Records from a dataset:

┄┄┄┄┄┄┄┄┄┄

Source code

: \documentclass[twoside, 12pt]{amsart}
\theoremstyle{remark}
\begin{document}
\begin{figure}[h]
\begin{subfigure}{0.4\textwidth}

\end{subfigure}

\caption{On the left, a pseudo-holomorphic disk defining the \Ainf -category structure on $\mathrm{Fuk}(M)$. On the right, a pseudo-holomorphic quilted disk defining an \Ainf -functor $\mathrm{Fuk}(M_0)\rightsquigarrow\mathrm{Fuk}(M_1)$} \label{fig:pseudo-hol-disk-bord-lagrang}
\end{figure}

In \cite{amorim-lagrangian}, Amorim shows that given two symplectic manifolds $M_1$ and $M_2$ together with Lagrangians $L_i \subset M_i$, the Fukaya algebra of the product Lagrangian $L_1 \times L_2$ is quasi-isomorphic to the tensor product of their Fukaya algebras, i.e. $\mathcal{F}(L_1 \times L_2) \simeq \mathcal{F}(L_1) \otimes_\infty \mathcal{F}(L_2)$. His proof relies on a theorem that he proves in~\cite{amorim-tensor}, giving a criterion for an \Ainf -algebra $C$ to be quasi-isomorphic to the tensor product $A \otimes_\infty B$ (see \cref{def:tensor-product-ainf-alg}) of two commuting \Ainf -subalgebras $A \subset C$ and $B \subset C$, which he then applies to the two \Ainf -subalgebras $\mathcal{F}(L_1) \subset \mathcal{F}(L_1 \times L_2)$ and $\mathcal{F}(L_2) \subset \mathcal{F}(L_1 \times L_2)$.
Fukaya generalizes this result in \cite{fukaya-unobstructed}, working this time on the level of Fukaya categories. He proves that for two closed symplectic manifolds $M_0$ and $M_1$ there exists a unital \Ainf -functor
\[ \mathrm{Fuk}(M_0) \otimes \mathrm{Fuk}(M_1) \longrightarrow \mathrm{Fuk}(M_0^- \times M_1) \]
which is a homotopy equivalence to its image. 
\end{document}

┄┄┄┄┄┄┄┄┄┄

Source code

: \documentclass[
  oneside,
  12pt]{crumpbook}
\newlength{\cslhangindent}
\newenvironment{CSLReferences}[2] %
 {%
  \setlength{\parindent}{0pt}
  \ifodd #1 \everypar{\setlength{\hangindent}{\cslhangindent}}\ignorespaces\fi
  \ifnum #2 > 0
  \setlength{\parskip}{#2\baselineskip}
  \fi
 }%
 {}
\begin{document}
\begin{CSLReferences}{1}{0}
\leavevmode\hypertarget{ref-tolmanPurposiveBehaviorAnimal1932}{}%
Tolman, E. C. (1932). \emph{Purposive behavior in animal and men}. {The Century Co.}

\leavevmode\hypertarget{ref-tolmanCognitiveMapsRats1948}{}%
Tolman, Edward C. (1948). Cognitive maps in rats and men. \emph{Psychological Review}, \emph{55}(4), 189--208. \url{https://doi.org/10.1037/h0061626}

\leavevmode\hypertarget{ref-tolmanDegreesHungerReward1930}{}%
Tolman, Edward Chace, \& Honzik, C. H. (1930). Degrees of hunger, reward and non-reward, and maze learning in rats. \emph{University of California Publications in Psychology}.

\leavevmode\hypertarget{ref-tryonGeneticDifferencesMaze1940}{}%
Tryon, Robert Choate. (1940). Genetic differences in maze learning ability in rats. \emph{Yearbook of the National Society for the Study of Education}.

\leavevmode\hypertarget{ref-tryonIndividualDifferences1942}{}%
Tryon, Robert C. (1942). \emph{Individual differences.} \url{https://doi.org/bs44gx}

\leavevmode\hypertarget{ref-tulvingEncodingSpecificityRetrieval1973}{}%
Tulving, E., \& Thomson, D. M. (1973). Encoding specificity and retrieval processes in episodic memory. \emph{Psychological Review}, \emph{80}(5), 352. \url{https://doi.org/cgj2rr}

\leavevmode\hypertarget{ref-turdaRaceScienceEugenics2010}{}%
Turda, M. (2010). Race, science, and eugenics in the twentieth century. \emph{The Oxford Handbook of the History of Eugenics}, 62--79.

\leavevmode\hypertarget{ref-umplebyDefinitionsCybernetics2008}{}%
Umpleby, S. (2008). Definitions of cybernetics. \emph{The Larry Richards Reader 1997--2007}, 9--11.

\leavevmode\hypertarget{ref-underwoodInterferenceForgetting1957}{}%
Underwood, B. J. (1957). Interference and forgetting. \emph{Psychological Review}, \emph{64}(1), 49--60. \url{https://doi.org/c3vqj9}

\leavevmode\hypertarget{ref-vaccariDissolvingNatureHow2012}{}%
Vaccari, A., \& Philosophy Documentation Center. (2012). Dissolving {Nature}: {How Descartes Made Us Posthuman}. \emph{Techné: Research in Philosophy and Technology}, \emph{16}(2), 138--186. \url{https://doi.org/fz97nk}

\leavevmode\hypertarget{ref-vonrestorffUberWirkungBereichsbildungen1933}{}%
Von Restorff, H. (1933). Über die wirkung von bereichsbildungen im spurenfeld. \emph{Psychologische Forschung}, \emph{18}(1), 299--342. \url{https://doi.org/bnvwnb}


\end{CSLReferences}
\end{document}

┄┄┄┄┄┄┄┄┄┄

TASK TO COMPLETE: What is needed is each line of the entries that contains the word "Edward".

ANSWER TO THIS TASK:
Tolman, Edward C. (1948). Cognitive maps in rats and men. \emph{Psychological Review}, \emph{55}(4), 189--208. \url{https://doi.org/10.1037/h0061626}
Tolman, Edward Chace, \& Honzik, C. H. (1930). Degrees of hunger, reward and non-reward, and maze learning in rats. \emph{University of California Publications in Psychology}.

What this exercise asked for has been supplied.